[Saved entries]
↓
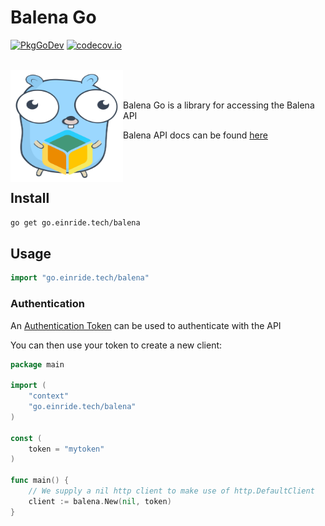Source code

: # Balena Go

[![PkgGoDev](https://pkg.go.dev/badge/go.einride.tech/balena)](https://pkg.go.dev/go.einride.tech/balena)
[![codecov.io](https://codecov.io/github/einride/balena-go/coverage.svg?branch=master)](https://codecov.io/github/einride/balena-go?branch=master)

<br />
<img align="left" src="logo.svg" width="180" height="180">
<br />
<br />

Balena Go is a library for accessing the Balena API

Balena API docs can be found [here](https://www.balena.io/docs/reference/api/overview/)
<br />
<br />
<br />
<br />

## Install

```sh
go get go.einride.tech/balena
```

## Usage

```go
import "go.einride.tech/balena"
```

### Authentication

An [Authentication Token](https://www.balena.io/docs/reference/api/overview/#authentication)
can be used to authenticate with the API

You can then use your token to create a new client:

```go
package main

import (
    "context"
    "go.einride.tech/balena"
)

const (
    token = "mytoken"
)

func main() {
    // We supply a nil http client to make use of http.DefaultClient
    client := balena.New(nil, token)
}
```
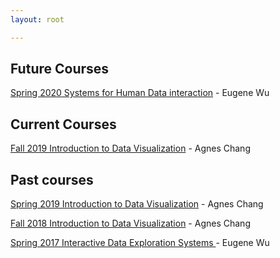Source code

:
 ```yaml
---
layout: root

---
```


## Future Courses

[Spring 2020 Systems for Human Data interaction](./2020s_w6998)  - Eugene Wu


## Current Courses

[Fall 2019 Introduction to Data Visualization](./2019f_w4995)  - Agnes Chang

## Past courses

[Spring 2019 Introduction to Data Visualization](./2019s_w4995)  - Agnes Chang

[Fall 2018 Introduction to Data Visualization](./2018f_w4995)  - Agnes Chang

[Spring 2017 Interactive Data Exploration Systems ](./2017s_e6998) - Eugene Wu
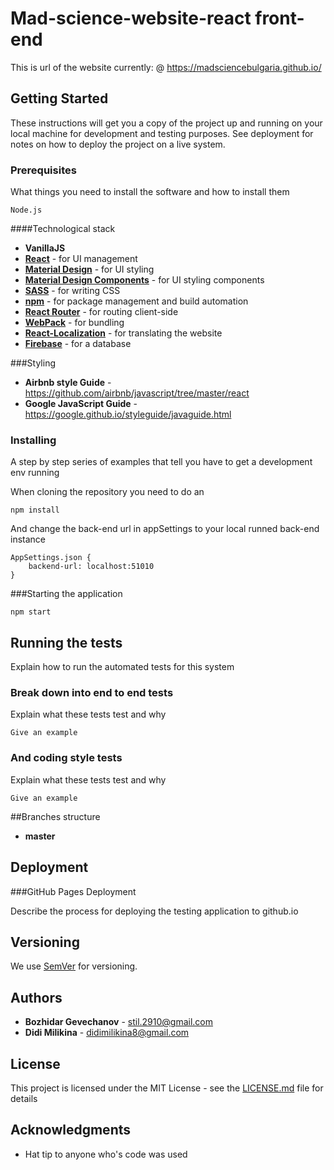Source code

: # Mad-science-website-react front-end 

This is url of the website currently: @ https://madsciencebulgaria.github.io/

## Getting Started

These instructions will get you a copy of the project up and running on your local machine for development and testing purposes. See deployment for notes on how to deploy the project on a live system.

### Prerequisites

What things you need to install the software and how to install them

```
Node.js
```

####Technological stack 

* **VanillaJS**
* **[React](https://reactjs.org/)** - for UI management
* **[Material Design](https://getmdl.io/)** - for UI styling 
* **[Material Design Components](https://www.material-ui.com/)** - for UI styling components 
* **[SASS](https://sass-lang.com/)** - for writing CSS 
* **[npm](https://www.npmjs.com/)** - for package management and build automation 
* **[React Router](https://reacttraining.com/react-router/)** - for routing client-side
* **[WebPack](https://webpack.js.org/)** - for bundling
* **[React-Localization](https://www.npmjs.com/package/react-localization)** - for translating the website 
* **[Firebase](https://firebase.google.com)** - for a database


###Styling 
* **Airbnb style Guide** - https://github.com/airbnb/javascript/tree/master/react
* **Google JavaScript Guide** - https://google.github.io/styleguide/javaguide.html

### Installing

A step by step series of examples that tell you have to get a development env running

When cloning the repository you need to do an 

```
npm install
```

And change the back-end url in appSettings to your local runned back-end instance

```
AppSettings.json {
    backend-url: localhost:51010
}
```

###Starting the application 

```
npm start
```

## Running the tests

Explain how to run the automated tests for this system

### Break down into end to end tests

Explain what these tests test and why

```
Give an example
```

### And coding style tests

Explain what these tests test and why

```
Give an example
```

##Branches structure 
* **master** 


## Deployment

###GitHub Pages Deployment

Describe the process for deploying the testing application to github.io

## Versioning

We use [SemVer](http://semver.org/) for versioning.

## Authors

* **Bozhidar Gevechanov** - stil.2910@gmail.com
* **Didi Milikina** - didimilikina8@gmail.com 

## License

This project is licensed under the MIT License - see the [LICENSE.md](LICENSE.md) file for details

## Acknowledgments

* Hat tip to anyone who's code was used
↑
## Try it
Filter the entries above and return only the lines holding "master".

## Solved exercise
[![codecov.io](https://codecov.io/github/einride/balena-go/coverage.svg?branch=master)](https://codecov.io/github/einride/balena-go?branch=master)
* **Airbnb style Guide** - https://github.com/airbnb/javascript/tree/master/react
* **master** 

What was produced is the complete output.